Diocesan News

God’s Son, Savior of the World, Celebrated Throughout ‘Diocese of Immigrants’

Original artwork by The Tablet’s lead designer, Faby Eisenberg.

EDITOR’S NOTE: The Diocese of Brooklyn is known as the “Diocese of Immigrants.” Its international flavor means that Mass is celebrated in 30 languages, and church pews are filled with parishioners of many nationalities. All month, The Tablet is taking a look at how different cultures represented in the diocese celebrate Christmas. This week: Dominican Republic, Ecuador, Pakistan, Romania, and the culture of Garifuna. 

PROSPECT HEIGHTS — Before sunrise on Christmas Day, children all over the world anxiously await a green light to open presents. Meanwhile, in the Dominican Republic, it’s time for more caroling. 

“Around 4 or 5 a.m., we get together in front of the church, and we walk around the whole neighborhood singing,” said Father Elvin Torres, a Dominican native. “People love it because they wake up listening to those Christmas songs, which is amazing.” 

Father Torres became parochial vicar for St. Sebastian Parish, Woodside, upon his ordination in June 2021. He was born in Santiago Rodríguez Province of the Dominican Republic — the Caribbean nation which spans one-half of the island of Hispaniola. 

He said many of the Catholic Christmas traditions he enjoyed as a boy are giving way to more secular activities. Still, people enjoy Christmas-morning caroling, called “mañanitas.” 

“After,” Father Torres added, “there was someone who was always preparing to receive all the singers, and they served this really popular ginger tea, and sometimes it was hot chocolate.” 

Father Torres said caroling sometimes features a re-enactment of the Nativity. 
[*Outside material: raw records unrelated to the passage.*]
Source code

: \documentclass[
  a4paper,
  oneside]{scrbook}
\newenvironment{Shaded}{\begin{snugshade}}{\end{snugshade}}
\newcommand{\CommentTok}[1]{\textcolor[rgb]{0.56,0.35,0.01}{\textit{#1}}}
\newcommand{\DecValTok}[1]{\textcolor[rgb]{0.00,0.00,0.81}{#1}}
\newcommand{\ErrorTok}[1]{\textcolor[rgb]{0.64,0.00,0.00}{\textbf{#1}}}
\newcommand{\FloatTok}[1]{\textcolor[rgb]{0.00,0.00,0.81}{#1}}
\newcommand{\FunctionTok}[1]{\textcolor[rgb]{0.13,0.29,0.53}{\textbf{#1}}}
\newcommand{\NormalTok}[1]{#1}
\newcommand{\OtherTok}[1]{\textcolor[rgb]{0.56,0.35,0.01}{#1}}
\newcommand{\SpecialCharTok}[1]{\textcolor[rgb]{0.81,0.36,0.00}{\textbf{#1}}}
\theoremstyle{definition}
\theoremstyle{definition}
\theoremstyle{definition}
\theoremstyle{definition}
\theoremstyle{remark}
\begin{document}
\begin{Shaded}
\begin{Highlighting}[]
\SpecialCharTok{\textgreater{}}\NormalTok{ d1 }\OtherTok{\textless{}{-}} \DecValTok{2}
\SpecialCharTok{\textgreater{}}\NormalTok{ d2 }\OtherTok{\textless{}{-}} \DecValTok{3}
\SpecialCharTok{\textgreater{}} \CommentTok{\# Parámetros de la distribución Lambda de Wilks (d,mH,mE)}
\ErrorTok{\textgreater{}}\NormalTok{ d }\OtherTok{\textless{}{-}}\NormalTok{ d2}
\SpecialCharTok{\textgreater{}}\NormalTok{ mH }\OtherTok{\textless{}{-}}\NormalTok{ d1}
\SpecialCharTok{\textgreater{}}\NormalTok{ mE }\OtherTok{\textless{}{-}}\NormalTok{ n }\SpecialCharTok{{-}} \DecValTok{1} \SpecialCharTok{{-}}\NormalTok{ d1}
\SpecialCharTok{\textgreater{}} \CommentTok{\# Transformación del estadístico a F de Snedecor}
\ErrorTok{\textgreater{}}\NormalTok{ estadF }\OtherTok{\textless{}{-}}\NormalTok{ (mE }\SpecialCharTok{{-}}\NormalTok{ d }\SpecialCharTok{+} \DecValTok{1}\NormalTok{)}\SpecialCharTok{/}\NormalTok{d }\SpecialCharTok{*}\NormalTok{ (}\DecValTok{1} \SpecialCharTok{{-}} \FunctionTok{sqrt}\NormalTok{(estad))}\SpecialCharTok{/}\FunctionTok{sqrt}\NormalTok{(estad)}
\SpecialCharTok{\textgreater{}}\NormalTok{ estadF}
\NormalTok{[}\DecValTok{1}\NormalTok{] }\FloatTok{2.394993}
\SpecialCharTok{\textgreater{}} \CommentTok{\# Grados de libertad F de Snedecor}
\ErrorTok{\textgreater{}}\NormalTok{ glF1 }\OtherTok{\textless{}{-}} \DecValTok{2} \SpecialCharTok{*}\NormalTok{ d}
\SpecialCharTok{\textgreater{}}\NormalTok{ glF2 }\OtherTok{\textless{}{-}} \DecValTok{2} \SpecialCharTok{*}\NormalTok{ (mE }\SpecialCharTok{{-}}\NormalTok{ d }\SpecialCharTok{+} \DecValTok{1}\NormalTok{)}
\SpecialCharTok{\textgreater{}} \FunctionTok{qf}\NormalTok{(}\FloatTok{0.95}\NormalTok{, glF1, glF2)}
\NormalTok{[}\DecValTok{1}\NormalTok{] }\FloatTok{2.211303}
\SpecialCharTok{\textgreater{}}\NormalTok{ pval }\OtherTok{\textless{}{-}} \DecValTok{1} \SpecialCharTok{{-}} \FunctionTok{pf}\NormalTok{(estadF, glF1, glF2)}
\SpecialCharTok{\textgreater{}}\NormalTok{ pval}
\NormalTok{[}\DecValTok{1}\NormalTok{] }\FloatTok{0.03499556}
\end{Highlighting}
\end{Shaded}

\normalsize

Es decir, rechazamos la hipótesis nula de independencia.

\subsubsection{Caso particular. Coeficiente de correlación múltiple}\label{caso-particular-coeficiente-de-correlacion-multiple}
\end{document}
“The people choose a house of friends or family, who are inside, and they have this conversation back and forth, like when Mary and Joseph were looking for a place to stay,” Father Torres said. “At the end of this dialogue, the people inside end up saying, ‘Okay, come to my house. You are welcome here. Stay here.’ It is beautiful.” 

Feasting on Dec. 24 is like a combination of Thanksgiving and Christmas dinners, Father Torres said. He fondly recalled how families would carry their dining room tables out to the street to connect with their neighbors’ tables and share all the food they prepared. 

Favorites include turkey, chicken, or pork. Whatever the meat, most tables have pigeon peas with rice and salads. Father Torres said treats included cookies, candy, and more. 

“When I was young,” he said, “we only had grapes and apples at Christmastime.” 

El Pase del Niño 

At first glance, Christmas celebrations in Ecuador may seem indistinguishable from other counties, said Father Romel Peñafiel, parochial vicar for St. Andrew Avellino Parish in Flushing. 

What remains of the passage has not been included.